Question 472969
Let x = amount of 30% solution, y = amount of 60% solution (both amounts in mL)


Since the chemist wants 300mL, this means that {{{x+y=300}}}. Solve for y to get {{{y=300-x}}}



Because "A chemist has a 30% acid solution and a 60% solution already prepared" and the chemist wants "to form 300 mL of a 50% solution", we know that {{{0.3x+0.6y=0.5(300)}}}. Next, multiply everything by 10 to get every number to be a whole number. So 



{{{10(0.3x)+10(0.6y)=10*0.5(300)}}}



{{{3x+6y=1500}}}



Now plug in {{{y=300-x}}} and solve for x


{{{3x+6y=1500}}}



{{{3x+6(300-x)=1500}}}



{{{3x+1800-6x=1500}}} Distribute.



{{{-3x+1800=1500}}} Combine like terms on the left side.



{{{-3x=1500-1800}}} Subtract {{{1800}}} from both sides.



{{{-3x=-300}}} Combine like terms on the right side.

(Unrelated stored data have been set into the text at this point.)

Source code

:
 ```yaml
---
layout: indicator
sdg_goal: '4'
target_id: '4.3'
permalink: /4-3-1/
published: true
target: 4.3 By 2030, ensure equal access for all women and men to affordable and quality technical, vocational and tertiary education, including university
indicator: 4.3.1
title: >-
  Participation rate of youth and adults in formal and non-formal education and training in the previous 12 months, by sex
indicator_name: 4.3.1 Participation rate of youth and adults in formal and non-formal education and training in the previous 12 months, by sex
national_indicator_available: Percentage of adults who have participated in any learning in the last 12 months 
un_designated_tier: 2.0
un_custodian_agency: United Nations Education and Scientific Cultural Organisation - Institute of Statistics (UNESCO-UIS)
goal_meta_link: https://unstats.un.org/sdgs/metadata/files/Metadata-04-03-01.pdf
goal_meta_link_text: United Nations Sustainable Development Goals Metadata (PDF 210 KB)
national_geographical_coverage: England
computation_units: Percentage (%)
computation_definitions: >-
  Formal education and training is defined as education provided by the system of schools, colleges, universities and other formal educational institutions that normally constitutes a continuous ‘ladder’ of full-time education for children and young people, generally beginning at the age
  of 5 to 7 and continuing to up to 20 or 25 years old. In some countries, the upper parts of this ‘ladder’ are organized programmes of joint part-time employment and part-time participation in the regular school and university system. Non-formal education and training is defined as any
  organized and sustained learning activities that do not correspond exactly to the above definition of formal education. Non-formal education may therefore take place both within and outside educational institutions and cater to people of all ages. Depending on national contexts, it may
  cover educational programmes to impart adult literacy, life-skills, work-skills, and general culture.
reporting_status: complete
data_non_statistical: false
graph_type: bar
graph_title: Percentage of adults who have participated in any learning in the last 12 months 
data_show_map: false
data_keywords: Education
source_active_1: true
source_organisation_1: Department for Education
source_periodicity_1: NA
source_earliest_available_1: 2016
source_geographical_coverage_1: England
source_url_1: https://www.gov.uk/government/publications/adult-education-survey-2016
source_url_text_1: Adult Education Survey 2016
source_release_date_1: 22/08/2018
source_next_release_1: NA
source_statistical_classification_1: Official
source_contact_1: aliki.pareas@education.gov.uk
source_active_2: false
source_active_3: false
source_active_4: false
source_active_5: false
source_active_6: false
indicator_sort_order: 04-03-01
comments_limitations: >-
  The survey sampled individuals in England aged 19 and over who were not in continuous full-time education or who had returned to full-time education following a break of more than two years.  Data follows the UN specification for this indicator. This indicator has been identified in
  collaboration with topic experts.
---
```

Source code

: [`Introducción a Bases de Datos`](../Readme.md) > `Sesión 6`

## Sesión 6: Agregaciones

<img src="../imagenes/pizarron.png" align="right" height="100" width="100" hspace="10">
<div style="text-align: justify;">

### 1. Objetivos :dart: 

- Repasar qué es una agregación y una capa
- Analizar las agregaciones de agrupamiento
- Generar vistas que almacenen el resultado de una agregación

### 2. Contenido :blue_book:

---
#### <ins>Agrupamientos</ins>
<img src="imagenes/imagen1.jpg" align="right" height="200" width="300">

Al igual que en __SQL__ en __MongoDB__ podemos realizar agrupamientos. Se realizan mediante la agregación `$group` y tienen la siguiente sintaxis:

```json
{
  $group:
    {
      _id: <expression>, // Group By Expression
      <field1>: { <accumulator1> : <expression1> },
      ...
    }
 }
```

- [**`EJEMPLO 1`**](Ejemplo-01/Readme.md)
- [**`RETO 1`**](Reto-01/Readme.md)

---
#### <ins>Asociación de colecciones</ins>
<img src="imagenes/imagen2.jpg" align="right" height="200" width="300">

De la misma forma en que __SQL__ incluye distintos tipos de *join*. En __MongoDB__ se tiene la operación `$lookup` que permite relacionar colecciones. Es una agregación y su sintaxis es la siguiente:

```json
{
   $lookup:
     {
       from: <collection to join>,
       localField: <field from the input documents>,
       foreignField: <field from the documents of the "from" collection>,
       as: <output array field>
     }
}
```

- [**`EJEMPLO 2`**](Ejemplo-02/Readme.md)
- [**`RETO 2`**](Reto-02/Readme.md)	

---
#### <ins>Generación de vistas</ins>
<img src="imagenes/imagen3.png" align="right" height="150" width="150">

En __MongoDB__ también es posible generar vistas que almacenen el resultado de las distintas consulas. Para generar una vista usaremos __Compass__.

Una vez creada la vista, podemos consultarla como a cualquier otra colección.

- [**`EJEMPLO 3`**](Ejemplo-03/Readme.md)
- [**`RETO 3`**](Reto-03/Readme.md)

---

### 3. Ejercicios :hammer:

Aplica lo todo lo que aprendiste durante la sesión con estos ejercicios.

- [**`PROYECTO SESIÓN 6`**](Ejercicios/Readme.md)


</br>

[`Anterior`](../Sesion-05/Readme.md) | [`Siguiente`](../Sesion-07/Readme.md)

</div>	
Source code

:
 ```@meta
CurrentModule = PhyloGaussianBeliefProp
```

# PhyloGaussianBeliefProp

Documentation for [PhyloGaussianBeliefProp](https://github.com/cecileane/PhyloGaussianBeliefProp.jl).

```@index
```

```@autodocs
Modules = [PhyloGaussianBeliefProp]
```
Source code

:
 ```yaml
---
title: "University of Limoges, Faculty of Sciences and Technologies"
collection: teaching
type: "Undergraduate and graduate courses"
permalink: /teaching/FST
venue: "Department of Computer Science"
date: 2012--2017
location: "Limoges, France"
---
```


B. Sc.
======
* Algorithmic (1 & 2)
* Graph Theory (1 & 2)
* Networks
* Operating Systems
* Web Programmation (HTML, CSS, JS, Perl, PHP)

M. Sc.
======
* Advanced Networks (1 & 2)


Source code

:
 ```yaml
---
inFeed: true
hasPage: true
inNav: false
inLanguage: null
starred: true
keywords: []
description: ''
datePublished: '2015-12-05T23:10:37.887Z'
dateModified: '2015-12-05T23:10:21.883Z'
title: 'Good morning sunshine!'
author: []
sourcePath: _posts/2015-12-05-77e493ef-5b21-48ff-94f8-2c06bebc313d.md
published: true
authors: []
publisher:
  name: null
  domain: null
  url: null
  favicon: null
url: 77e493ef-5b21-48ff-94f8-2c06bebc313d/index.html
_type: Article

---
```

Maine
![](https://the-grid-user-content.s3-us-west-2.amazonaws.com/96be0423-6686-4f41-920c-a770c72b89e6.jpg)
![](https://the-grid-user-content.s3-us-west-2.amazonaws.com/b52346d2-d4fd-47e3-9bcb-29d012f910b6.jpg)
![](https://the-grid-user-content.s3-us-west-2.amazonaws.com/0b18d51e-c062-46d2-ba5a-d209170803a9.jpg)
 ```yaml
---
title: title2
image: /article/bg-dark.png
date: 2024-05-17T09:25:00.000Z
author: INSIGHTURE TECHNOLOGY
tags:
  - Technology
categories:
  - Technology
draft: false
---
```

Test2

{{{x=(-300)/(-3)}}} Divide both sides by {{{-3}}} to isolate {{{x}}}.



{{{x=100}}} Reduce.



Now go back to {{{y=300-x}}} and use that to find the value of y.



{{{y=300-x}}}



{{{y=300-100}}}



{{{y=200}}}



So {{{x=100}}} and {{{y=200}}}



This means that 100 mL of 30% acid solution and 200 mL of 60% acid solution is needed to mix to get 300 mL of 50% acid solution.